SAINT LUKE'S AVENUE OFF DEAN STREET

SAINT LUKE'S AVENUE OFF DEAN STREET

THIS IS KNOWN AS ST. LUKE'S AVENUE [OFF DEAN STREET]

This is the location of St Luke’s Church which was closed to the public in 1975. The church was built between 1715 and 1716 but suffered a fire in 1986.

Behind the church was a small cemetery. Among those interred there was Mr. Justice Hellen, second Judge of the Court of Common Pleas in Ireland, who died in 1793. Also buried here were the family of famous publisher Alexander Thom. The relief road leading to Cork St., built 1980-2000, cut through the old cemetery.

In 1994, Dublin City Council purchased the site and the graveyard was divided in two by a new road. What is now St Luke’s Avenue cut through the “Northern Graveyard” of the church. In November 2017, JJ Rhatigan completed a €3.25m 13-month restoration and repurposing of the 17th century Huguenot Church into a three-storey modern state of the art office, with two floors suspended from the roof truss structure within the walls of the 300-year old Church. cif.ie/2018/05/31/jj-rhatigan-restoration-breathes-new-li...


The parish lay at the southern end of the Liberty of Thomas Court and Donore, which in turn was located to the west of the medieval city of Dublin. The northern boundary was the Coombe.

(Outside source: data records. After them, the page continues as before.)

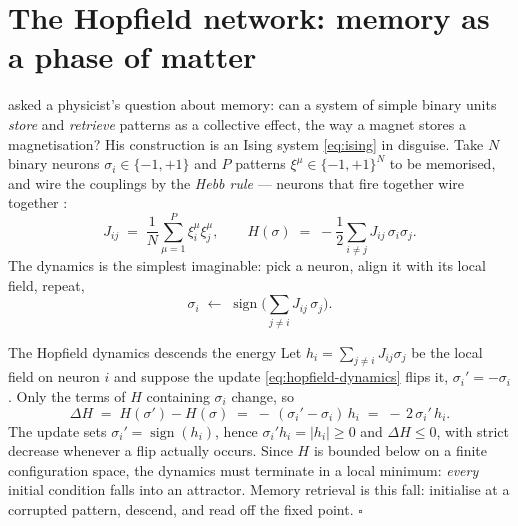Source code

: \section{The Hopfield network: memory as a phase of matter}
\label{sec:hopfield}

\citet{hopfield1982neural} asked a physicist's question about memory: can a
system of simple binary units \emph{store} and \emph{retrieve} patterns as a
collective effect, the way a magnet stores a magnetisation? His construction
is an Ising system \eqref{eq:ising} in disguise. Take $N$ binary neurons
$\sigma_i \in \{-1,+1\}$ and $P$ patterns
$\xi^\mu \in \{-1,+1\}^N$ to be memorised, and wire the couplings by the
\emph{Hebb rule} --- neurons that fire together wire together
\citep{hebb1949organization}:
\begin{equation}
  J_{ij} \;=\; \frac{1}{N} \sum_{\mu=1}^{P} \xi_i^\mu \xi_j^\mu ,
  \qquad
  H(\sigma) \;=\; -\frac{1}{2}\sum_{i \neq j} J_{ij}\, \sigma_i \sigma_j .
  \label{eq:hopfield}
\end{equation}
The dynamics is the simplest imaginable: pick a neuron, align it with its
local field, repeat,
\begin{equation}
  \sigma_i \;\leftarrow\; \operatorname{sign}\Big( \textstyle\sum_{j \neq i}
  J_{ij}\, \sigma_j \Big).
  \label{eq:hopfield-dynamics}
\end{equation}

\begin{toolbox}{The Hopfield dynamics descends the energy}
Let $h_i = \sum_{j \neq i} J_{ij} \sigma_j$ be the local field on neuron $i$
and suppose the update \eqref{eq:hopfield-dynamics} flips it,
$\sigma_i' = -\sigma_i$. Only the terms of $H$ containing $\sigma_i$ change,
so
\begin{equation*}
  \Delta H
  \;=\; H(\sigma') - H(\sigma)
  \;=\; -\,(\sigma_i' - \sigma_i)\, h_i
  \;=\; -\,2\,\sigma_i'\, h_i .
\end{equation*}
The update sets $\sigma_i' = \operatorname{sign}(h_i)$, hence
$\sigma_i' h_i = |h_i| \geq 0$ and $\Delta H \leq 0$, with strict decrease
whenever a flip actually occurs. Since $H$ is bounded below on a finite
configuration space, the dynamics must terminate in a local minimum:
\emph{every} initial condition falls into an attractor. Memory retrieval is
this fall: initialise at a corrupted pattern, descend, and read off the
fixed point. \hfill$\square$
\end{toolbox}

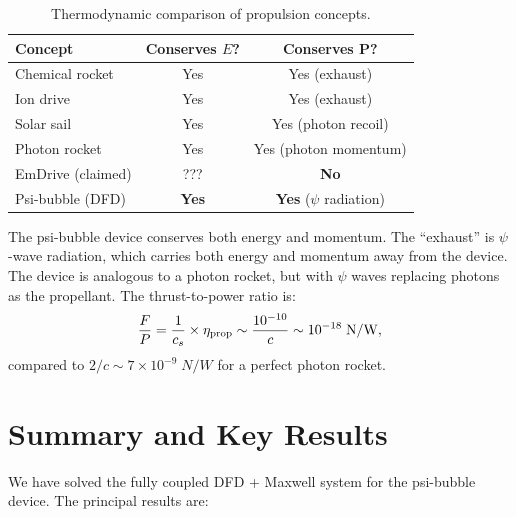 \documentclass[aps,prd,twocolumn,superscriptaddress,floatfix,nofootinbib]{revtex4-2}
\begin{document}
\begin{table}[h]
\centering
\caption{Thermodynamic comparison of propulsion concepts.}
\label{tab:thermo-comparison}
\begin{ruledtabular}
\begin{tabular}{lcc}
Concept & Conserves $E$? & Conserves $\mathbf{P}$? \\
\hline
Chemical rocket & Yes & Yes (exhaust) \\
Ion drive & Yes & Yes (exhaust) \\
Solar sail & Yes & Yes (photon recoil) \\
Photon rocket & Yes & Yes (photon momentum) \\
EmDrive (claimed) & ??? & \textbf{No} \\
Psi-bubble (DFD) & \textbf{Yes} & \textbf{Yes} ($\psi$ radiation) \\
\end{tabular}
\end{ruledtabular}
\end{table}

The psi-bubble device conserves both energy and momentum. The ``exhaust''
is $\psi$-wave radiation, which carries both energy and momentum away
from the device. The device is analogous to a photon rocket, but with
$\psi$ waves replacing photons as the propellant. The thrust-to-power
ratio is:
\begin{equation}
\frac{F}{P} = \frac{1}{c_s} \times \eta_{\rm prop}
\sim \frac{10^{-10}}{c} \sim 10^{-18}\;\si{N/W},
\label{eq:F-over-P}
\end{equation}
compared to $2/c \sim 7 \times 10^{-9}\;\si{N/W}$ for a perfect
photon rocket.


\section{Summary and Key Results}\label{sec:summary}

We have solved the fully coupled DFD + Maxwell system for the
psi-bubble device. The principal results are:
\end{document}
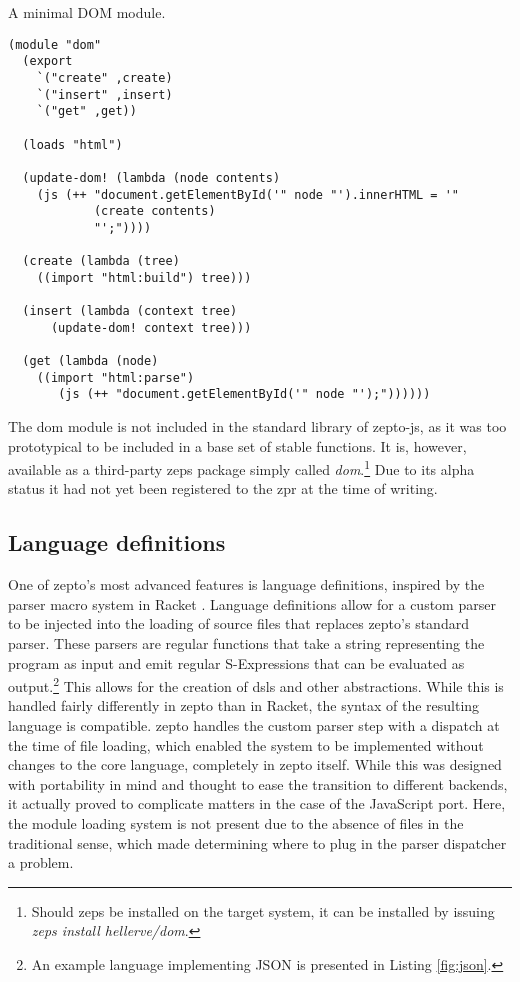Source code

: \documentclass[oneside,11pt,xetex]{scrbook}
\begin{document}
\begin{listing}[H]
\caption{A minimal DOM module.}
\begin{verbatim}
(module "dom"
  (export
    `("create" ,create)
    `("insert" ,insert)
    `("get" ,get))

  (loads "html")

  (update-dom! (lambda (node contents)
    (js (++ "document.getElementById('" node "').innerHTML = '"
            (create contents)
            "';"))))

  (create (lambda (tree)
    ((import "html:build") tree)))

  (insert (lambda (context tree)
      (update-dom! context tree)))

  (get (lambda (node)
    ((import "html:parse")
       (js (++ "document.getElementById('" node "');"))))))
\end{verbatim}
\label{fig:dom}
\end{listing}

The \gls{dom} module is not included in the standard library of zepto-js,
as it was too prototypical to be included in a base set of stable
functions. It is, however, available as a third-party \gls{zeps} package
simply called \textit{dom}.\footnote{Should \gls{zeps} be installed on
the target system, it can be installed by issuing \textit{zeps install
hellerve/dom}.} Due to its alpha status it had not yet been registered
to the \gls{zpr} at the time of writing.

\subsection{Language definitions}

One of zepto's most advanced features is language definitions, inspired by
the parser macro system in Racket \parencite{RPM}. Language definitions allow
for a custom parser to be injected into the loading of source files that replaces
zepto's standard parser. These parsers are regular functions that take a string
representing the program as input and emit regular S-Expressions that can be evaluated
as output.\footnote{An example language implementing JSON is presented in Listing \ref{fig:json}.}
This allows for the creation of \glspl{dsl} and other abstractions.
While this is handled fairly differently in zepto than in Racket, the syntax of the
resulting language is compatible. zepto handles the custom parser step with a dispatch
at the time of file loading, which enabled the system to be implemented without
changes to the core language, completely in zepto itself. While this was
designed with portability in mind and thought to ease the transition to
different backends, it actually proved to complicate matters in the case
of the JavaScript port. Here, the module loading system is not present due
to the absence of files in the traditional sense, which made determining where to
plug in the parser dispatcher a problem.
\end{document}
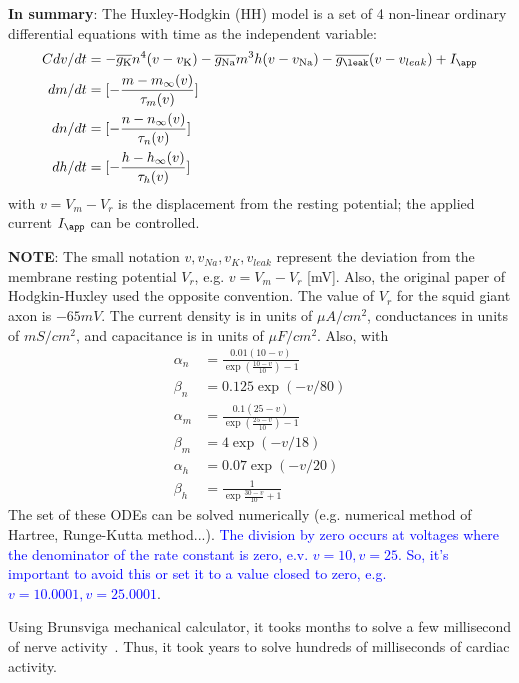 {\bf In summary}: The Huxley-Hodgkin (HH) model is a set of
4 non-linear ordinary differential equations with time as the
independent variable:
\begin{equation}
  \label{eq:159}
  \begin{split}
    Cdv/dt &= - \overline{g_{\ce{K}}}n^4(v-v_{\ce{K}}) - \overline{g_{\ce{Na}}}
    m^3h(v-v_{\ce{Na}}) - \overline{g_{\leak}} (v-v_{leak}) + I_\app
    \\
    dm/dt &= [-\frac{m-m_\infty(v)}{\tau_m(v)}]\\
    dn/dt &= [-\frac{n-n_\infty(v)}{\tau_n(v)}]\\
    dh/dt &= [-\frac{h-h_\infty(v)}{\tau_h(v)}]\\
  \end{split}
\end{equation}
with $v=V_m-V_r$ is the displacement from the resting potential; the
applied current $I_\app$ can be controlled.

{\bf NOTE}: The small notation $v, v_{Na}, v_{K}, v_{leak}$ represent the
deviation from the membrane resting potential $V_r$, e.g. $v=V_m-V_r$ [mV].
Also, the original paper of Hodgkin-Huxley used the opposite convention. The
value of $V_r$ for the squid giant axon is $-65mV$.  The current density is in
units of $\mu A/cm^2$, conductances in units of $mS/cm^2$, and capacitance is in
units of $\mu F/cm^2$. Also, with
\begin{equation}
  \label{eq:262}
  \begin{split}
    \alpha_n &= \frac{0.01 (10-v)}{\exp(\frac{10-v}{10}) - 1}
    \\
    \beta_n &= 0.125 \exp(-v/80) \\
    \alpha_m &= \frac{0.1(25-v)}{\exp(\frac{25-v}{10})-1} \\
    \beta_m &= 4 \exp(-v/18)\\
    \alpha_h &= 0.07 \exp (-v/20)  \\
    \beta_h &= \frac{1}{\exp\frac{30-v}{10} + 1}
  \end{split}
\end{equation}
The set of these ODEs can be solved numerically (e.g. numerical method of
Hartree, Runge-Kutta method...). \textcolor{blue}{The division by zero occurs at
voltages where the denominator of the rate constant is zero, e.v. $v=10, v=25$. So,
it's important to avoid this or set it to a value closed to zero,
e.g. $v=10.0001, v=25.0001$}.

Using Brunsviga mechanical calculator, it tooks months to solve a few
millisecond of nerve activity~\citep{noble2007}. Thus, it took years to solve
hundreds of milliseconds of cardiac activity.

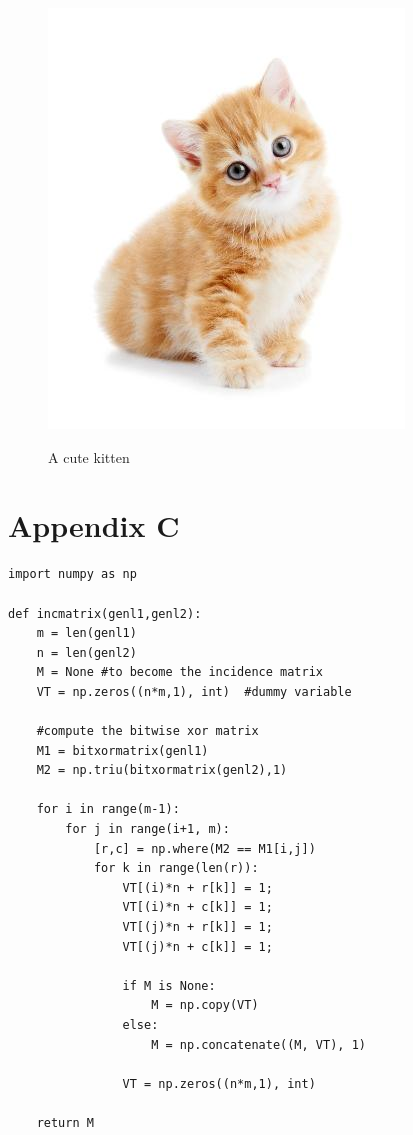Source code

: \documentclass{stats_apa}
\begin{document}
\begin{figure}[H]
	\caption{A cute kitten}
	\includegraphics[scale=0.5]{kitten.jpg} 
	\label{fig:gray1}
\end{figure}

\newpage

\section*{Appendix C}
\label{app: C}
\begin{lstlisting}
import numpy as np
 
def incmatrix(genl1,genl2):
    m = len(genl1)
    n = len(genl2)
    M = None #to become the incidence matrix
    VT = np.zeros((n*m,1), int)  #dummy variable
 
    #compute the bitwise xor matrix
    M1 = bitxormatrix(genl1)
    M2 = np.triu(bitxormatrix(genl2),1) 
 
    for i in range(m-1):
        for j in range(i+1, m):
            [r,c] = np.where(M2 == M1[i,j])
            for k in range(len(r)):
                VT[(i)*n + r[k]] = 1;
                VT[(i)*n + c[k]] = 1;
                VT[(j)*n + r[k]] = 1;
                VT[(j)*n + c[k]] = 1;
 
                if M is None:
                    M = np.copy(VT)
                else:
                    M = np.concatenate((M, VT), 1)
 
                VT = np.zeros((n*m,1), int)
 
    return M
\end{lstlisting}
\end{document}
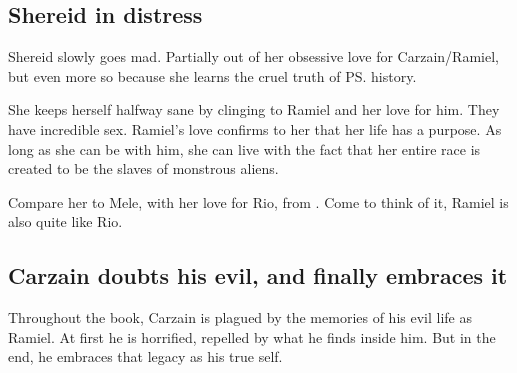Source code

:\begin{garbage}
\subsection{Shereid in distress}
Shereid slowly goes mad. Partially out of her obsessive love for Carzain/Ramiel, but even more so because she learns the cruel truth of \ps{\humanity} history. 

She keeps herself halfway sane by clinging to Ramiel and her love for him. 
They have incredible sex. Ramiel's love confirms to her that her life has a purpose. As long as she can be with him, she can live with the fact that her entire race is created to be the slaves of monstrous aliens. 

Compare her to Mele, with her love for Rio, from \emph{\JuukenSentaiGekiranger}. Come to think of it, Ramiel is also quite like Rio. 









\subsection{Carzain doubts his evil, and finally embraces it}
Throughout the book, Carzain is plagued by the memories of his evil life as Ramiel. At first he is horrified, repelled by what he finds inside him. But in the end, he embraces that legacy as his true self.

\end{garbage}
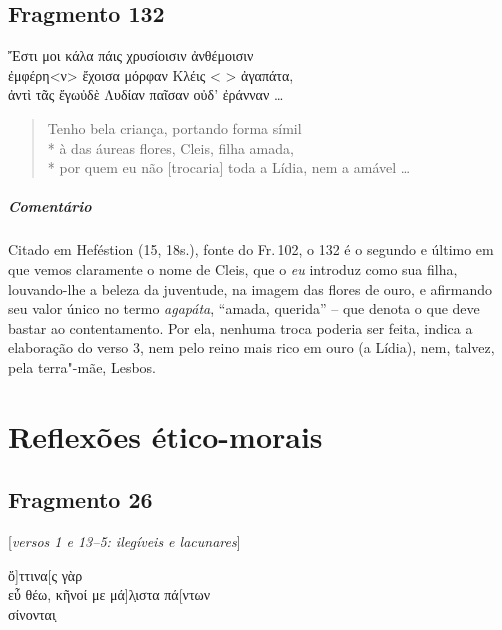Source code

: {\pagebreak
\section{Fragmento 132}

\begin{gkverse}
Ἔστι μοι κάλα πάις χρυσίοισιν ἀνθέμοισιν\\
ἐμφέρη<ν> ἔχοισα μόρφαν Κλέις <  > ἀγαπάτα,\\
ἀντὶ τᾶς ἔγωὐδὲ Λυδίαν παῖσαν οὐδ’ ἐράνναν \ldots{}
\end{gkverse}

\begin{verse}
Tenho bela criança, portando forma símil\\*
à das áureas flores, Cleis, filha amada,\\*
por quem eu não [trocaria] toda a Lídia, nem a amável \ldots{}
\end{verse}

\medskip

{\paragraph{Comentário} Citado em Heféstion (15, 18s.), fonte do Fr.\,102, o 132 é o segundo e último em que vemos claramente o nome de Cleis, que o \textit{eu} introduz como sua filha, louvando-lhe a
beleza da juventude, na imagem das flores de ouro, e afirmando seu valor único no termo \textit{agapáta}, ``amada, querida'' -- que denota o que deve bastar ao contentamento. Por ela, nenhuma troca poderia ser feita, indica a elaboração do verso 3, nem pelo reino mais rico em ouro (a Lídia), nem, talvez, pela terra"-mãe, Lesbos.}



\chapter{Reflexões ético-morais}

\section{Fragmento 26} 

\begin{gkverse}
\textnormal{[\textit{versos 1 e 13--5: ilegíveis e lacunares}]}

ὄ]ττινα[ς γὰρ\\
εὖ θέω, κῆνοί με μά]λ̣ιστα πά[ντων\\
σίνονται̣


\end{gkverse}}
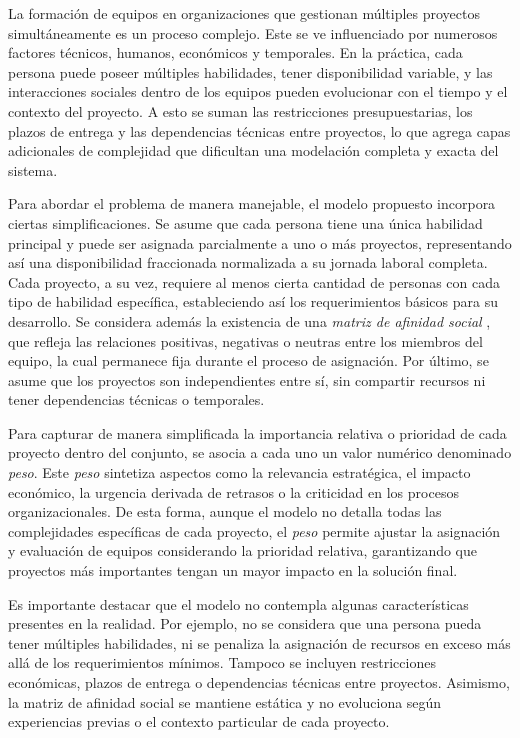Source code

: \documentclass[conference]{IEEEtran}
\begin{document}
La formación de equipos en organizaciones que gestionan múltiples proyectos simultáneamente es un proceso complejo. Este se ve influenciado por numerosos factores técnicos, humanos, económicos y temporales. En la práctica, cada persona puede poseer múltiples habilidades, tener disponibilidad variable, y las interacciones sociales dentro de los equipos pueden evolucionar con el tiempo y el contexto del proyecto. A esto se suman las restricciones presupuestarias, los plazos de entrega y las dependencias técnicas entre proyectos, lo que agrega capas adicionales de complejidad que dificultan una modelación completa y exacta del sistema.

Para abordar el problema de manera manejable, el modelo propuesto incorpora ciertas simplificaciones. Se asume que cada persona tiene una única habilidad principal y puede ser asignada parcialmente a uno o más proyectos, representando así una disponibilidad fraccionada normalizada a su jornada laboral completa. Cada proyecto, a su vez, requiere al menos cierta cantidad de personas con cada tipo de habilidad específica, estableciendo así los requerimientos básicos para su desarrollo. Se considera además la existencia de una \textit{matriz de afinidad social} \cite{gutierrez2016multiple}, que refleja las relaciones positivas, negativas o neutras entre los miembros del equipo, la cual permanece fija durante el proceso de asignación. Por último, se asume que los proyectos son independientes entre sí, sin compartir recursos ni tener dependencias técnicas o temporales.

Para capturar de manera simplificada la importancia relativa o prioridad de cada proyecto dentro del conjunto, se asocia a cada uno un valor numérico denominado \textit{peso}. Este \textit{peso} sintetiza aspectos como la relevancia estratégica, el impacto económico, la urgencia derivada de retrasos o la criticidad en los procesos organizacionales. De esta forma, aunque el modelo no detalla todas las complejidades específicas de cada proyecto, el \textit{peso} permite ajustar la asignación y evaluación de equipos considerando la prioridad relativa, garantizando que proyectos más importantes tengan un mayor impacto en la solución final.

Es importante destacar que el modelo no contempla algunas características presentes en la realidad. Por ejemplo, no se considera que una persona pueda tener múltiples habilidades, ni se penaliza la asignación de recursos en exceso más allá de los requerimientos mínimos. Tampoco se incluyen restricciones económicas, plazos de entrega o dependencias técnicas entre proyectos. Asimismo, la matriz de afinidad social se mantiene estática y no evoluciona según experiencias previas o el contexto particular de cada proyecto.
\end{document}
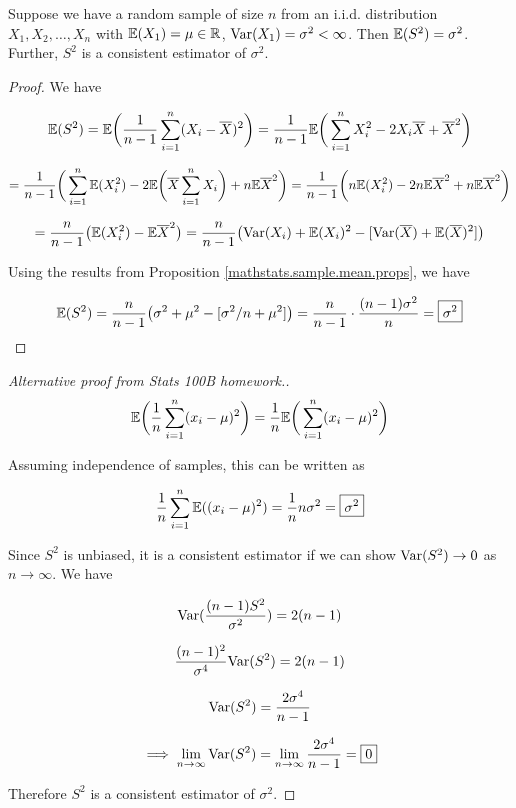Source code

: \begin{proposition} Suppose we have a random sample of size \(n\) from an i.i.d. distribution \(X_1, X_2, \ldots, X_n\) with \(\E(X_1) = \mu \in \mathbb{R}\), \(\Var(X_1) = \sigma^2 < \infty\). Then \(\E(S^2) = \sigma^2\). Further, \(S^2\) is a consistent estimator of \(\sigma^2\).

\end{proposition}

\begin{proof}

We have

\[
\E(S^2) = \E \bigg( \frac{1}{n-1} \sum_{i=1}^n (X_i - \overline{X})^2 \bigg) = \frac{1}{n-1}  \E \bigg( \sum_{i=1}^n X_i^2 - 2X_i\overline{X} + \overline{X}^2 \bigg)
\]

\[
= \frac{1}{n-1} \bigg( \sum_{i=1}^n  \E(X_i^2)  - 2 \E \bigg( \overline{X}  \sum_{i=1}^n  X_i \bigg) + n \E\overline{X}^2 \bigg)  = \frac{1}{n-1} \bigg(  n \E(X_i^2)  - 2n \E  \overline{X}^2  + n \E\overline{X}^2 \bigg)
\]

\[
= \frac{n}{n-1} \big(   \E(X_i^2)  -  \E  \overline{X}^2 \big) = \frac{n}{n-1} \big(  \Var(X_i) + \E(X_i)^2 - [\Var(\overline{X}) + \E( \overline{X})^2] \big)
\]

Using the results from Proposition \ref{mathstats.sample.mean.props}, we have

\[
\E(S^2) = \frac{n}{n-1} \big(  \sigma^2 + \mu^2 - [ \sigma^2/n + \mu^2] \big)  = \frac{n}{n-1} \cdot \frac{(n-1) \sigma^2}{n}  = \boxed{\sigma^2}
\]

\end{proof}

\begin{proof}[Alternative proof from Stats 100B homework.]

\[
\E\bigg( \frac{1}{n} \sum_{i=1}^n(x_i - \mu)^2  \bigg) = \frac{1}{n}  \E\bigg( \sum_{i=1}^n(x_i - \mu)^2  \bigg)
\]

Assuming independence of samples, this can be written as

\[
\frac{1}{n}  \sum_{i=1}^n  \E( (x_i - \mu)^2) = \frac{1}{n} n \sigma^2 = \boxed{\sigma^2}
\]

Since \(S^2\) is unbiased, it is a consistent estimator if we can show \(\Var(S^2) \to 0\)  as \( n \to \infty\). We have

\[
\Var(\frac{(n-1)S^2}{\sigma^2}) = 2(n-1)
\]

\[
\frac{(n-1)^2}{\sigma^4}\Var(S^2) = 2(n-1)
\]

\[
\Var(S^2) = \frac{2\sigma^4}{n-1}
\]

\[
\implies \lim_{n \to \infty} \Var(S^2) =  \lim_{n \to \infty}  \frac{2\sigma^4}{n-1} = \boxed{0}
\]

Therefore \(S^2\) is a consistent estimator of \(\sigma^2\).

\end{proof}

Most of the parish population in the late 17th and 18th centuries were weavers in the Dublin Liberties. Wool manufacturing more or less died out after the Wool Act of 1699, which prevented the export of Irish wool, but silk, cotton and poplin industries continued to employ large numbers and generate wealth until the end of the 18th century. In 1766, in order to check the growth of Catholics, the British government ordered a religious census to be carried out by the Protestant clergy, which showed the parish had 4,953 Catholics and 2,908 Protestants. The Catholics did not have a parish church of their own in this parish, but belonged to the Catholic St. Nicholas parish, but they did, from 1729, have six schools here, all run by women.

After the collapse of the weaving trade and the economic slump after the Act of Union, most of the parishioners were left destitute. So proverbial was this parish for its poverty, that in the 19th century the advertisement of the annual charity sermon for St. Luke's was headed by the words, "The Poorest Parish in Dublin."

A school was established for poor boys of the parish in 1810. When the school was moved to New Street in 1862, the building was converted to form the Widows Alms House, which is still standing.